Wie es scheint, sehen der Einführung der neuen Karte nicht nur die datenschutzkritischen Bürger entgegen. Wo sich der Einzelne noch Gedanken um den Verbleib seiner Identität im digitalen Nirvana macht, kommen auf die Kommunen auf der anderen Seite des Tresens ganz andere, greifbarere Probleme zu. Wie die Formel1-Strecke in Südkorea eine Woche vor dem Rennen gleichen auch die Bürgerbüros der Städte mehr einer Baustelle als einem praxistauglichen Konzept.
Die IT-Infrastruktur verdient bundesweit gesehen ihren Namen eigentlich nur mehr schlecht als recht, und so ist es offenbar kaum noch zu erwarten, dass die benötigten Terminals für die Ausweise rechtzeitig in die jeweiligen Systeme der Kommunen eingebunden werden. Schade eigentlich, wo ist der Requirements Engineer, wenn man ihn mal braucht? Etwas mehr Geld im Vorfeld für eine ordentliche Anforderungsanalyse in die Hand zu nehmen schadet jedenfalls weniger, als zwei Wochen vor geplantem Launch zugeben zu müssen, dass eigentlich nichts funktioniert.
Wer jetzt noch nicht überzeugt ist, ob der neue Ausweis eine so tolle Sache ist, der kann sich schonmal ein Lunchpaket schnüren, denn ab 1. November wird Schlange stehen zur Kür. Warum? Die Mitarbeiter können ohne funktionierende Software nur eingeschränkt geschult werden. Wegen der sensiblen Funktionen der Karte, muss jeder Empfänger umfassend informiert und aufgeklärt werden und am Ende gibt es zudem einen ganzen Berg an Unterschriften zu leisten.
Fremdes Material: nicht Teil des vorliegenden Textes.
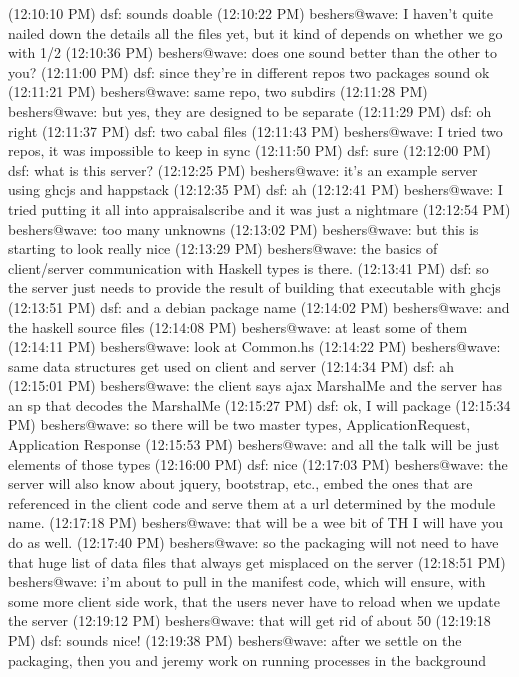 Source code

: (12:10:10 PM) dsf: sounds doable
(12:10:22 PM) beshers@wave: I haven't quite nailed down the details all the files yet, but it kind of depends on whether we go with 1/2
(12:10:36 PM) beshers@wave: does one sound better than the other to you?
(12:11:00 PM) dsf: since they're in different repos two packages sound ok
(12:11:21 PM) beshers@wave: same repo, two subdirs
(12:11:28 PM) beshers@wave: but yes, they are designed to be separate
(12:11:29 PM) dsf: oh right
(12:11:37 PM) dsf: two cabal files
(12:11:43 PM) beshers@wave: I tried two repos, it was impossible to keep in sync
(12:11:50 PM) dsf: sure
(12:12:00 PM) dsf: what is this server?
(12:12:25 PM) beshers@wave: it's an example server using ghcjs and happstack
(12:12:35 PM) dsf: ah
(12:12:41 PM) beshers@wave: I tried putting it all into appraisalscribe and it was just a nightmare
(12:12:54 PM) beshers@wave: too many unknowns
(12:13:02 PM) beshers@wave: but this is starting to look really nice
(12:13:29 PM) beshers@wave: the basics of client/server communication with Haskell types is there.
(12:13:41 PM) dsf: so the server just needs to provide the result of building that executable with ghcjs
(12:13:51 PM) dsf: and a debian package name
(12:14:02 PM) beshers@wave: and the haskell source files
(12:14:08 PM) beshers@wave: at least some of them
(12:14:11 PM) beshers@wave: look at Common.hs
(12:14:22 PM) beshers@wave: same data structures get used on client and server
(12:14:34 PM) dsf: ah
(12:15:01 PM) beshers@wave: the client says     ajax  MarshalMe and the server has an sp that decodes the MarshalMe
(12:15:27 PM) dsf: ok, I will package
(12:15:34 PM) beshers@wave: so there will be two master types,  ApplicationRequest, Application Response
(12:15:53 PM) beshers@wave: and all the talk will be just elements of those types
(12:16:00 PM) dsf: nice
(12:17:03 PM) beshers@wave: the server will also know about jquery, bootstrap, etc., embed the ones that are referenced in the client code and serve them at a url determined by the module name.
(12:17:18 PM) beshers@wave: that will be a wee bit of TH I will have you do as well.
(12:17:40 PM) beshers@wave: so the packaging will not need to have that huge list of data files that always get misplaced on the server
(12:18:51 PM) beshers@wave: i'm about to pull in the manifest code, which will ensure, with some more client side work, that the users never have to reload when we update the server
(12:19:12 PM) beshers@wave: that will get rid of about 50%
(12:19:18 PM) dsf: sounds nice!
(12:19:38 PM) beshers@wave: after we settle on the packaging, then you and jeremy work on running processes in the background
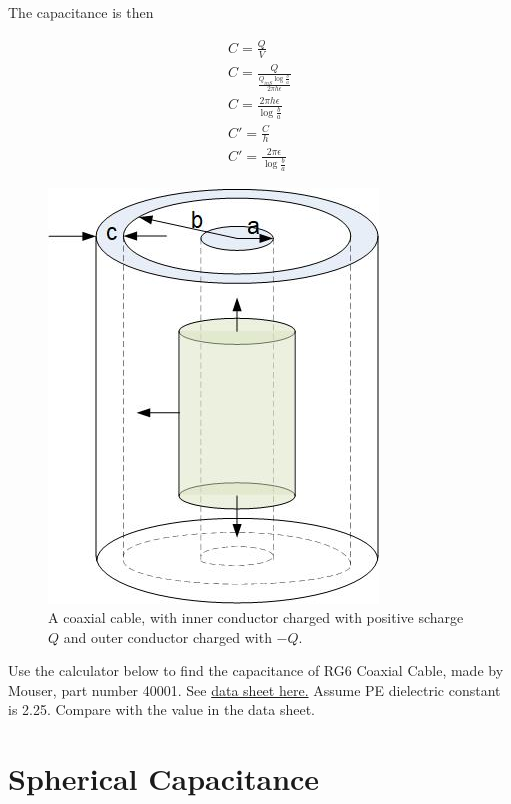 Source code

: \documentclass{ximera}
\begin{document}
 The capacitance is then
 
 \begin{eqnarray}
 C=\frac{Q}{V} \\
 C=\frac{Q}{\frac{Q_{inS} \log{\frac{b}{a}}}{2 \pi h \epsilon  }}\\
 C=\frac{2 \pi h \epsilon} {\log{\frac{b}{a}}} \\
 C'=\frac{C}{h} \\
 C'=\frac{2 \pi  \epsilon} {\log{\frac{b}{a}}}
 \end{eqnarray}

\begin{figure}[htbp]
\begin{center}
\includegraphics[scale=1]{../jpg/coax1.jpg}
\end{center}
\caption{A coaxial cable, with inner conductor charged with positive scharge $Q$ and outer conductor charged with $-Q.$}
\label{fig:coaxialCapacitorGaussInside}
\end{figure}

Use the calculator below to find the capacitance of RG6 Coaxial Cable, made by Mouser, part number 40001. See \href{https://www.tme.eu/Document/151b7fc68e82e16d70ee1f3bf3c18100/M_004-005-006-007_RG-coaxial_cables.pdf}{data sheet here.} Assume PE dielectric constant is 2.25. Compare with the value in the data sheet.


\section{Spherical Capacitance}
\end{document}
Es wird daher mit einer Verdreifachung der Wartezeit allein für die Ausgabe einer solchen Karte gerechnet. Was vorher also nur knapp 10 Minuten dauerte, nimmt jetzt eine halbe Stunde in Anspruch. Sind zwei Personen vor einem, kann man demnach gerne eine Stunde lang die Wand angucken.
Sollte man aber ruhig mal in Kauf nehmen, wenn man seine Online-Formulare in Zukunft nicht mehr selbst ausfüllen will.